Свидетельством этого, по иронии судьбы, был тот факт, что ему вряд ли когда-либо снова пришлось бы доказывать своё полководческое мастерство в открытом бою. Опытные полководцы считали ничто более ничтожным, чем склонность к решительным сражениям, когда в них не было крайней необходимости: ведь на войне, как и в повседневной жизни, именно самообладание считалось вернейшим признаком мужчины. Фульк Нерра, возможно, и был известен своей свирепостью, но ещё больше его боялись за коварство. Конечно, он не боялся действовать скрытно, когда того требовала ситуация. Похищения были излюбленной стратегемой; отравления и убийства тоже.
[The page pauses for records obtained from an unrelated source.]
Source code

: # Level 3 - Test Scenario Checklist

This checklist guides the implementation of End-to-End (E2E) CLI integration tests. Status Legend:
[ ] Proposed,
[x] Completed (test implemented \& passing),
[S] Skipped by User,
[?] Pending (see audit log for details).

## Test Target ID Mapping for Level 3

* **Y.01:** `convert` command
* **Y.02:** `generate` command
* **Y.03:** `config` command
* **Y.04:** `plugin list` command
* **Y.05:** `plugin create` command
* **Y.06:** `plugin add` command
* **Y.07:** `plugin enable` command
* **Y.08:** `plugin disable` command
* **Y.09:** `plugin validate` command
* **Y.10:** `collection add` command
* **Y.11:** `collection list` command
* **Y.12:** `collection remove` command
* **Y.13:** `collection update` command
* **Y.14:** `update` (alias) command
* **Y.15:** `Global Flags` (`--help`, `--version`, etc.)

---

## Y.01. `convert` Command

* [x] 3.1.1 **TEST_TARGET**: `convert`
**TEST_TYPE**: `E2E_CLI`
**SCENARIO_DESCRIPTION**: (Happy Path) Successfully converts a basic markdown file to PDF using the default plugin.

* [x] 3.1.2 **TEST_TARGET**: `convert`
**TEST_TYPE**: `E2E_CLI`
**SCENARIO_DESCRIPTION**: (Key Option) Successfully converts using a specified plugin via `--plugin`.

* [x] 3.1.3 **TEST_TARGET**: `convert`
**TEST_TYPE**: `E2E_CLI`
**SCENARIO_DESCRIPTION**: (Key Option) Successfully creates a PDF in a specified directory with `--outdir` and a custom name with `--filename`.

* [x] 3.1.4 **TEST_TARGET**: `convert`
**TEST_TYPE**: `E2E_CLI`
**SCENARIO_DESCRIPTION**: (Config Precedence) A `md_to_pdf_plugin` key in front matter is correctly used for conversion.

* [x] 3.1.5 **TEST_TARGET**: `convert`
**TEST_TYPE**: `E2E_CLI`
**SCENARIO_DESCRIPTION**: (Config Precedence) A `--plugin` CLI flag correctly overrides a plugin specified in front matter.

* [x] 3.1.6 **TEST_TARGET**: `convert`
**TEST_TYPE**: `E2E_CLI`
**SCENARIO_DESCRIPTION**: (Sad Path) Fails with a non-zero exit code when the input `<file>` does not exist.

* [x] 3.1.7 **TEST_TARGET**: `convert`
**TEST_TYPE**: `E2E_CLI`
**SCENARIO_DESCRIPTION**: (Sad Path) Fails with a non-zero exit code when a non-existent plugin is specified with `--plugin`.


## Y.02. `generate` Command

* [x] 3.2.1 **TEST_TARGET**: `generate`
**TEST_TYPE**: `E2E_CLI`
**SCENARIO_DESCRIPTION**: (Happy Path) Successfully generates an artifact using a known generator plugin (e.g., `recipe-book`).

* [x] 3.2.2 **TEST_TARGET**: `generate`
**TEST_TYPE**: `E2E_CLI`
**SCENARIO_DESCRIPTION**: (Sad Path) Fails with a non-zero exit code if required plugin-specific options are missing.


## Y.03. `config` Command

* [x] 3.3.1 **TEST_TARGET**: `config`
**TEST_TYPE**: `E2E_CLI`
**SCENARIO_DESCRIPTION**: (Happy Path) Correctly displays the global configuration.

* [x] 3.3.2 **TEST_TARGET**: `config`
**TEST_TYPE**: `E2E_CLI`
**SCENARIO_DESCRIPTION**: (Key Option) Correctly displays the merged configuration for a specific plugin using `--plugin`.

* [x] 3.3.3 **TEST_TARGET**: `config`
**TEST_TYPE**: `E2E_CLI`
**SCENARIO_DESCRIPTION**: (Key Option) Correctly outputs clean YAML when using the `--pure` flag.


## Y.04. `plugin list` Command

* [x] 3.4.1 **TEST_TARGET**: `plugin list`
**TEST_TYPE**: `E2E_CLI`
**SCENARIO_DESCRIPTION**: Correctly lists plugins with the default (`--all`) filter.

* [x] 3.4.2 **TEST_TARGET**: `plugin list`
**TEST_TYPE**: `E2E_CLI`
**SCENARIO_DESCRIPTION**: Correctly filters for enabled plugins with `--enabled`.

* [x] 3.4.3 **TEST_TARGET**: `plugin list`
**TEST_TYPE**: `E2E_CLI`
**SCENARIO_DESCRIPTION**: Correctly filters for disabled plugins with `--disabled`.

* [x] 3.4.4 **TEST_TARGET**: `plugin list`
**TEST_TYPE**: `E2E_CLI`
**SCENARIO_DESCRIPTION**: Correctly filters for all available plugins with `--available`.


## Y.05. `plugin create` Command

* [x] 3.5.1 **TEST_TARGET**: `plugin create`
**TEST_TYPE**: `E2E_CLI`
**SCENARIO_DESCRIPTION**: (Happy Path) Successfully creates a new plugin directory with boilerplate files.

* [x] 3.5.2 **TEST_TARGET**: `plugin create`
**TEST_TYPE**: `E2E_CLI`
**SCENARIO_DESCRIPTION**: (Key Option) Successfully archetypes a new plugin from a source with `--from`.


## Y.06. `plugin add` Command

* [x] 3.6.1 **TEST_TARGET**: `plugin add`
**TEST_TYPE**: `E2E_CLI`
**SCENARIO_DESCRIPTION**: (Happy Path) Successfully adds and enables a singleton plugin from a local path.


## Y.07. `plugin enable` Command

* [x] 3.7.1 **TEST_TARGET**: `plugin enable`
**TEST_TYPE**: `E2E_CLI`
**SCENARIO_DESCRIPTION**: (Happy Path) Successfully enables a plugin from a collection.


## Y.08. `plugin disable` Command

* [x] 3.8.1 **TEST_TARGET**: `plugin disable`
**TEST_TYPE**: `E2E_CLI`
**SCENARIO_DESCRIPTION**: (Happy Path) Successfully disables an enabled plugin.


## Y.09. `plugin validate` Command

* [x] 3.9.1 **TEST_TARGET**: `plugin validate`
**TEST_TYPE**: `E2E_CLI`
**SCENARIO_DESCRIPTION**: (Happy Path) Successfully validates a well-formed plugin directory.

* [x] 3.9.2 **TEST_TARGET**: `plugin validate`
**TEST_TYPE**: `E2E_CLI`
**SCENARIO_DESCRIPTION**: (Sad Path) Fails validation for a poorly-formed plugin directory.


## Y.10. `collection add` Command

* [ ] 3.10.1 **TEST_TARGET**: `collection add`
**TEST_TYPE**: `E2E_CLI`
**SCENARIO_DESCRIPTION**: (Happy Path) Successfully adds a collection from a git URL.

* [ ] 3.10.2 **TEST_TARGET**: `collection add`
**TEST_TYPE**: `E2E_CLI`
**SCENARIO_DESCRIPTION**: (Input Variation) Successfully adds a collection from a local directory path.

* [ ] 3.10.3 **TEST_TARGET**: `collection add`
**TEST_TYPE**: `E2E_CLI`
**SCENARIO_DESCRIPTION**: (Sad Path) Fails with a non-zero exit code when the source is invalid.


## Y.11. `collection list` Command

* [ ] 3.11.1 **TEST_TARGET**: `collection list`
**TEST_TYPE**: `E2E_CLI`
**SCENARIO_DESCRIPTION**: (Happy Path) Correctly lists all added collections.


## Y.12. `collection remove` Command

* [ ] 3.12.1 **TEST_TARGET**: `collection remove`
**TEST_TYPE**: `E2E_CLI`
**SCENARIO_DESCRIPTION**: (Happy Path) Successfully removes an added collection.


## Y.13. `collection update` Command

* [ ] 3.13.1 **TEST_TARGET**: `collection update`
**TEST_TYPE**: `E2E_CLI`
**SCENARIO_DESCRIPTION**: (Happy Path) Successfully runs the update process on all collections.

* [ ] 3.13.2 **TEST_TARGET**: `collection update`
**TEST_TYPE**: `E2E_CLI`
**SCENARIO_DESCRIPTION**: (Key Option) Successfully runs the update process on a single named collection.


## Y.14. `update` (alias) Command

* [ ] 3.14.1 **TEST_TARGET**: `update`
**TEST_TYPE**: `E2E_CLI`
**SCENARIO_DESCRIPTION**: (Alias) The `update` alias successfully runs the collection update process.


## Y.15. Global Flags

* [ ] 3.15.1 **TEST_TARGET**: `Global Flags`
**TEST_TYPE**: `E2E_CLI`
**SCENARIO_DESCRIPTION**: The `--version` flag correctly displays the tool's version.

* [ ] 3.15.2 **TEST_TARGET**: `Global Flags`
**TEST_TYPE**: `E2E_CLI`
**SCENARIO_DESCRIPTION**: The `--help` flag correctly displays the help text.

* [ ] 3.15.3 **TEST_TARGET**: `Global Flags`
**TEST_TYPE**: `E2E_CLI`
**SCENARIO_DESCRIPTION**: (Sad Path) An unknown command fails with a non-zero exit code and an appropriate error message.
В одном примечательном случае, в 1008 году, агенты Фулька даже осмелились устроить засаду на королевскую охотничью группу и убить камергера дворца, известного противника анжуйцев, на глазах у ошеломлённого короля. Подобные преступления были во многом семейной традицией: так, например, дед и тезка Фулька, человек, обязанный своим прозвищем «Добрый» благодаря своей широкой репутации благочестия, не колеблясь лишил жизни своего подопечного и пасынка, когда тот встал на пути его интересов. Однако Фульк Нерра, даже судимый по этим завышенным стандартам безжалостности, привнес нечто новое в искусство, требуемое от амбициозного государя: он был жесток и хитер, но в то же время был чем-то большим. В эпоху непрерывных и сбивающих с толку перемен он инстинктивно знал, как лучше всего обратить все многочисленные драматические потрясения века себе на пользу. В отличие от многих своих современников, Фульк не боялся того, что подозрительные люди называли «novae res»: «новыми вещами». Напротив, он их принимал.
Доказательства этого, возведенные сначала из дерева, а затем, по мере развития его правления, все чаще из неприступного камня, можно было найти повсюду в Анжу.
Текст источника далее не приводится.